WiSe 22/23: "Development of an App for the Valuation of Exotic Options"
While closed-form solutions still exist for the valuation of common European options in many model environments (such as the Black/Scholes model), numerical methods are often required for the pricing of exotic options. Monte Carlo simulation is very computationally intensive, but at the same time very versatile. In addition, some methods exist that aim at making the procedure more efficient. These include variance reduction techniques and stratified sampling. In this team project, an app will be programmed that can evaluate exotic options in different model environments using Monte Carlo simulation.
Users of the app should be able to make different choices regarding the option design (European, American, Asian, Bermuda, Digital, Barrier,...) and the model (Black/Scholes, Heston, Merton,...). The starting point is the pricing of an ordinary European option in the Black/Scholes model. Then, the functionality of the app can be extended step by step. For programming the app we recommend the R package shiny.

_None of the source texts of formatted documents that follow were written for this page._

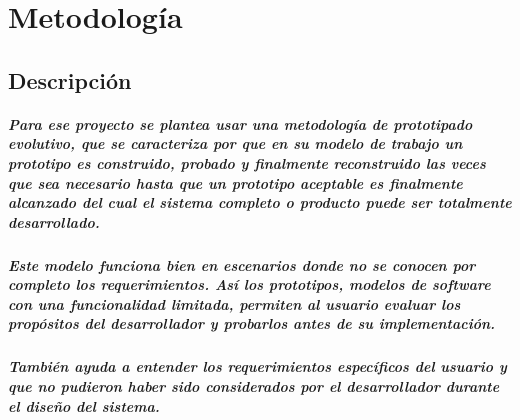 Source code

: \clearpage
\chapter{Metodología}
\section{Descripción}
  \paragraph{Para ese proyecto se plantea usar una metodología de prototipado evolutivo, que se caracteriza por que en su modelo de trabajo un prototipo es construido, probado y finalmente reconstruido las veces que sea necesario hasta que un prototipo aceptable es finalmente alcanzado del cual el sistema completo o producto puede ser totalmente desarrollado.}

  \paragraph{Este modelo funciona bien en escenarios donde no se conocen por completo los requerimientos. Así los prototipos, modelos de software con una funcionalidad limitada, permiten al usuario evaluar los propósitos del desarrollador y probarlos antes de su implementación.}
  \paragraph{También ayuda a entender los requerimientos específicos del usuario y que no pudieron haber sido considerados por el desarrollador durante el diseño del sistema.}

The project includes four phases: (1) foundation phase, (2) concept development phase, (3) implementation phase, and (4) practical test. First, the option pricing theory must be studied before developing a concept for the app. In the implementation phase, the app is to be programmed and designed. Finally, the app has to be tested in-depth.
Previous knowledge of derivatives and programming skills are helpful, but can also be acquired during the semester. The participants should be willing to familiarize themselves with programming with R.

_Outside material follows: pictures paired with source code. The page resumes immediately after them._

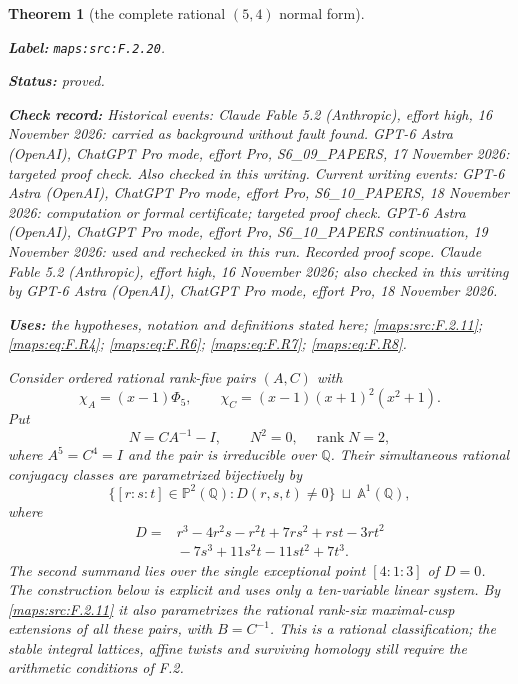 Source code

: \documentclass[11pt,a4paper]{article}
\newtheorem{theorem}{Theorem}[section]
\theoremstyle{definition}
\newcommand{\StatementRecord}[4]{\par\smallskip\begingroup\upshape\raggedright\noindent\textbf{Label:} \nolinkurl{#1}.\par\noindent\textbf{Status:} #2.\par\noindent\textbf{Check record:} #3.\par\noindent\textbf{Uses:} #4.\par\endgroup\smallskip}
\begin{document}
\begin{theorem}[the complete rational $(5,4)$ normal form]\label{maps:src:F.2.20}
\StatementRecord{maps:src:F.2.20}{proved}{Historical events: Claude Fable 5.2 (Anthropic), effort high, 16 November 2026: carried as background without fault found. GPT-6 Astra (OpenAI), ChatGPT Pro mode, effort Pro, S6\_09\_PAPERS, 17 November 2026: targeted proof check. Also checked in this writing. Current writing events: GPT-6 Astra (OpenAI), ChatGPT Pro mode, effort Pro, S6\_10\_PAPERS, 18 November 2026: computation or formal certificate; targeted proof check. GPT-6 Astra (OpenAI), ChatGPT Pro mode, effort Pro, S6\_10\_PAPERS continuation, 19 November 2026: used and rechecked in this run. \emph{Recorded proof scope.} Claude Fable 5.2 (Anthropic), effort high, 16 November 2026; also checked in this writing by GPT-6 Astra (OpenAI), ChatGPT Pro mode, effort Pro, 18 November 2026}{the hypotheses, notation and definitions stated here; \cref{maps:src:F.2.11}; \cref{maps:eq:F.R4}; \cref{maps:eq:F.R6}; \cref{maps:eq:F.R7}; \cref{maps:eq:F.R8}}


Consider ordered rational rank-five pairs $(A,C)$ with
\[
 \chi_A=(x-1)\Phi_5,
 \qquad \chi_C=(x-1)(x+1)^2(x^2+1).
\]
Put
\[
 N=CA^{-1}-I,
 \qquad N^2=0,\quad\operatorname{rank}N=2,
\]
where $A^5=C^4=I$ and the pair is irreducible over $\mathbb Q$.
Their simultaneous rational conjugacy classes are parametrized
bijectively by
\[
 \bigl\{[r:s:t]\in\mathbb P^2(\mathbb Q):D(r,s,t)\ne0\bigr\}
 \ \sqcup\ \mathbb A^1(\mathbb Q),
 \tag{F.R1}\label{maps:eq:F.R1}
\]
where
\[
\begin{split}
 D={}&r^3-4r^2s-r^2t+7rs^2+rst-3rt^2\\
     &{}-7s^3+11s^2t-11st^2+7t^3.
\end{split}
 \tag{F.R2}\label{maps:eq:F.R2}
\]
The second summand lies over the single exceptional point
$[4:1:3]$ of $D=0$.  The construction below is explicit and
uses only a ten-variable linear system.  By \ref{maps:src:F.2.11} it also
parametrizes the rational rank-six maximal-cusp extensions
of all these pairs, with $B=C^{-1}$.
This is a rational classification; the stable integral
lattices, affine twists and surviving homology still require
the arithmetic conditions of F.2.

\end{theorem}
\end{document}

WiSe 21/22: "Programming a Robo Advisor for Portfolio Selection"
Investment advisors often promise their clients particularly high returns, which they aim to achieve through the targeted selection of undervalued stocks. This promise is contrasted by a large body of academic literature, which provides evidence in numerous articles that fund managers are not able to generate above-average returns without taking excessive risks. This research finding is consistent with the theory of efficient markets. Following this principle, portfolio selection is solely about avoiding unsystematic risks. The economist and Nobel Prize winner Harry Markowitz developed a theory for this purpose, which today serves as the basis for numerous robo-advisors.
Based on the theory of Markowitz, an app is to be developed, which is to give the user a recommendation for the composition of a portfolio. The user's individual preferences (such as risk attitude, avoidance of certain asset classes or "sin stocks") should be taken into account. For programming the app we recommend the R package shiny. The project includes four phases: (1) foundation phase, (2) concept development phase, (3) implementation phase, and (4) practical test. First, Markowitz's portfolio theory will be studied before developing a concept for the app. In the implementation phase, the app is to be programmed and designed. Finally, the app must be tested thoroughly.
Participants should be familiar with the basics of finance. Programming skills are helpful, but not mandatory. However, participants should be willing to familiarize themselves with programming with R.
WiSe 20/21: "Development of a web application for the analysis of stock returns"
For qualified investment decisions, a sound analysis of equity and bond returns is essential. In practice, frequently used statistics such as variance and beta are not sufficient for risk assessment. Instead, the value of an investment depends on whether the cash flows covary with systematic factors. Unfortunately, it is usually impossible for the standard retail investor to carry out a sound analysis. Therefore, this team project aims to develop a web application that analyzes and evaluates any investment opportunity based on modern asset pricing models.
First of all, the members must make themselves familiar with modern asset pricing models. Based on this, a detailed concept for the app should be developed. In a second step, the basic functions of the app are to be programmed in R before an app environment is added using the R package Shiny. In the third step, the app is to be optimized from a user perspective. The team should work out a presentation ("pitch") and develop a video tutorial that introduces the functionality of the app.